I'm on that same version and if I recall was one of the first people to get a version of 2020.48, however I'm still sitting on this version now for 36 days. There are only minor tweaks, bug fixes and new bugs introduced with these other versions of software. No major change of any kind. Seems they like to try and level everyone up 3 to 4 times a year, then just many tweaks and tests between comparing the SW between versions.


----------



## Avid (Nov 26, 2018)

Same here op, I don't mine it as long as the next update is FSD.


----------



## Rick Steinwand (May 19, 2018)

How many of you without updates have FSD? I bought it when I ordered in '18 and always get updates within a day or two when a wide release comes out. I also have wi-fi in my garage, where I park every night. I received 4.10.1 on Friday and 4.6 a week ago. I also check for updates at a minimum when I leave for work and before I come home and when I'm in my garage.


----------



## slacker775 (May 30, 2018)

I’ve been ‘stuck’ on 2020.48.35.9 since Feb 6. I’m a 2018, FSD. It does seem like the .9 train is a niche release. Usually I wind stay quite current so this is really an anomaly. At least it doesn’t seem like I’m really kissing anything but the FOMO in my wants to see the version # increment.


----------



## Chris350 (Aug 8, 2017)

It was 22 days for me...

Went from 2020.48.35.9 to 2021.4.10.1 last night....

One of the longest waits for me....

Not really sure why it was bothering me because it was just bug fixes.... But when I seem myself on such an older version, I get nervous that the car isn't connecting properly.


----------



## Malaromane (Jul 5, 2020)

Chris350 said:


> But when I seem myself on such an older version, I get nervous that the car isn't connecting properly.

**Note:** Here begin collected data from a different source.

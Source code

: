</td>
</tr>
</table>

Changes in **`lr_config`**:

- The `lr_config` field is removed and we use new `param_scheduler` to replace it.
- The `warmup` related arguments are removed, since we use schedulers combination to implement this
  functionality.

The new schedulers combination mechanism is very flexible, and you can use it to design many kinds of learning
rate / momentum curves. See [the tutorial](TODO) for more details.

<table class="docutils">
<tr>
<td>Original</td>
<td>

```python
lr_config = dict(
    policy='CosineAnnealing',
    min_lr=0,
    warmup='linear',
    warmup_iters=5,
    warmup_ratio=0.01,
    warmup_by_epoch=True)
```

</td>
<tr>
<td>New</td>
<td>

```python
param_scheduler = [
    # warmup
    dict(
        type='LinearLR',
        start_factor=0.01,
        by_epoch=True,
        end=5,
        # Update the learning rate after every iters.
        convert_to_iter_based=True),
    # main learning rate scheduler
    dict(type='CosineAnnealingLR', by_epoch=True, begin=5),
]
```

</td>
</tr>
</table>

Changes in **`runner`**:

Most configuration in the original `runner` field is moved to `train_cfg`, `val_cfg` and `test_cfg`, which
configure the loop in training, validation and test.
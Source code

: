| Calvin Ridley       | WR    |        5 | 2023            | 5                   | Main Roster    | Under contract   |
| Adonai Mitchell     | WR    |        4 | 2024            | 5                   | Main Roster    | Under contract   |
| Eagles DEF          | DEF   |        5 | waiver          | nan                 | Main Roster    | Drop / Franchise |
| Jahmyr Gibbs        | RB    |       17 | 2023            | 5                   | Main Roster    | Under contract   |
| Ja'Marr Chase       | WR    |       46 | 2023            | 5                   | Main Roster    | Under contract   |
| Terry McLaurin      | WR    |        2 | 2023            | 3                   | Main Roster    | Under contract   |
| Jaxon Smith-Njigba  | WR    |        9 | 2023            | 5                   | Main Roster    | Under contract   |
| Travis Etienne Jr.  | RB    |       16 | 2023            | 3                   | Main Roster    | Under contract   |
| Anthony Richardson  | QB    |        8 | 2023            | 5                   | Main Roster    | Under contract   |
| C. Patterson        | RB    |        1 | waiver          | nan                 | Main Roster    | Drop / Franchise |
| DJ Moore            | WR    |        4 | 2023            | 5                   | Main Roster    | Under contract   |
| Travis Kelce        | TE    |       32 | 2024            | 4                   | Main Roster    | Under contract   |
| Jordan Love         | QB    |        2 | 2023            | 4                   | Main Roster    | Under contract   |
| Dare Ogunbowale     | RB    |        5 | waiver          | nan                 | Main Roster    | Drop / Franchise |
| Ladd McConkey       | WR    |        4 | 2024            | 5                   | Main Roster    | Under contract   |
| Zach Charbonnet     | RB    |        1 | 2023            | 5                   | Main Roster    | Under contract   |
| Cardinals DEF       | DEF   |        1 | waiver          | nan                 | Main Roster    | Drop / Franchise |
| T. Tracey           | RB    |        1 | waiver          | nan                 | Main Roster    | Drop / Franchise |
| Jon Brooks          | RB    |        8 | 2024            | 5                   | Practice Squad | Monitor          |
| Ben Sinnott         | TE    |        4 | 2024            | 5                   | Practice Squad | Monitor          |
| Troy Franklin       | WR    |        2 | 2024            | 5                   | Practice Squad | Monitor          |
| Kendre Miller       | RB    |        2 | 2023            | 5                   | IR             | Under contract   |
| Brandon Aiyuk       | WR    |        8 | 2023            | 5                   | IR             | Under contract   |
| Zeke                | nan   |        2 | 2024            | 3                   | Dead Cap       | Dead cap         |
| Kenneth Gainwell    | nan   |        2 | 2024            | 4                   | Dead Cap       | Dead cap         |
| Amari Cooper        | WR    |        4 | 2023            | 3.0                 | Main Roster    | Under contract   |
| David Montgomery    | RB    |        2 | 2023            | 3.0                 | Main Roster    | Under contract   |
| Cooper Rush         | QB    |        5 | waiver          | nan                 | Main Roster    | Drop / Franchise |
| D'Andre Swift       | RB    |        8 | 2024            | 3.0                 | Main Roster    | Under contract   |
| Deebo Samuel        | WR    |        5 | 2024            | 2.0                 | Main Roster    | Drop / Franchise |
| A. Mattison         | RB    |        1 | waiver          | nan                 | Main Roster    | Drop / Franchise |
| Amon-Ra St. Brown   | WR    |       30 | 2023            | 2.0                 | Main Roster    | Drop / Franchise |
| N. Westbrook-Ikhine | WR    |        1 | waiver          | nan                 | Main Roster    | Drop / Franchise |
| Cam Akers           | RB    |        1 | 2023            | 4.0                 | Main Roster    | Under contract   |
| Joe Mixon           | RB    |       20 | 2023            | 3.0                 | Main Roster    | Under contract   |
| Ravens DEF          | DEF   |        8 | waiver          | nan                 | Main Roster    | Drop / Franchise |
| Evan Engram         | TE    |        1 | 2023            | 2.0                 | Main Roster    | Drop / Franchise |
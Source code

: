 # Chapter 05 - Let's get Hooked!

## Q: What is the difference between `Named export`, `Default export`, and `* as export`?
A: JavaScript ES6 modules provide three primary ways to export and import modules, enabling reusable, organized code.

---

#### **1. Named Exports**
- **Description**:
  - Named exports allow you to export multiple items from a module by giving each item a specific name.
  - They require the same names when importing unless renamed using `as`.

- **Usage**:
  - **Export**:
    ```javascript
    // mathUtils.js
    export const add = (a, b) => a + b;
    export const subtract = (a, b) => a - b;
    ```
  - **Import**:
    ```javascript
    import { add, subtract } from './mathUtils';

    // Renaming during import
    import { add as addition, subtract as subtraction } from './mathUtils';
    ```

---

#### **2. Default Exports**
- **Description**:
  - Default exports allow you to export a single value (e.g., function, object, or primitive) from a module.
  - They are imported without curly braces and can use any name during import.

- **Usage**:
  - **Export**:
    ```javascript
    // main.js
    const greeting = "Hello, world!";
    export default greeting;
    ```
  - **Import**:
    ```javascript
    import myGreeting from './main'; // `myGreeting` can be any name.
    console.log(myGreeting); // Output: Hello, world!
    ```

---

I'm still on 2020.48.35.5. Intellectually, I know I'm not missing anything by not having the 2021.4.x release but I still can't help but feel left out. The above statement sums up my concern perfectly. As each day goes by, the urge to go out to the garage and verify that my M3 is connected to Wi-Fi gets stronger and stronger.


----------



## garsh (Apr 4, 2016)

It's not yet time to worry. 



garsh said:


> According to TeslaFi, 46.5% of the fleet is still on a version of 2020.48.
> This is still very much a "current" version of software.
> 
> I know some people are worried that they haven't been updated to 2021.4 yet, but don't be.


----------



## Rick Steinwand (May 19, 2018)

Knowing that 4.11 was out there with sufficient numbers where I have a chance of getting it, I checked for updates before leaving for work, after arriving at work and at stop lights on my way to/from the dentist. I got false hope when one of them was taking too long, but no dice. Then when I arrived home in the garage, I noticed the icon at the top that an update was available. Just finished installing 4.11 now.


----------



## stlgrym3 (Nov 4, 2018)

Finally I called Tesla. They connected to my car remotely and verified 2020.48.35.5 is the up to date firmware for my VIN. Apparently they issue updates according to VINs. So older build Tesla’s will not get all the updates newer ones do.


----------



## Rick Steinwand (May 19, 2018)

stlgrym3 said:


> Finally I called Tesla. They connected to my car remotely and verified 2020.48.35.5 is the up to date firmware for my VIN. Apparently they issue updates according to VINs. So older build Tesla's will not get all the updates newer ones do.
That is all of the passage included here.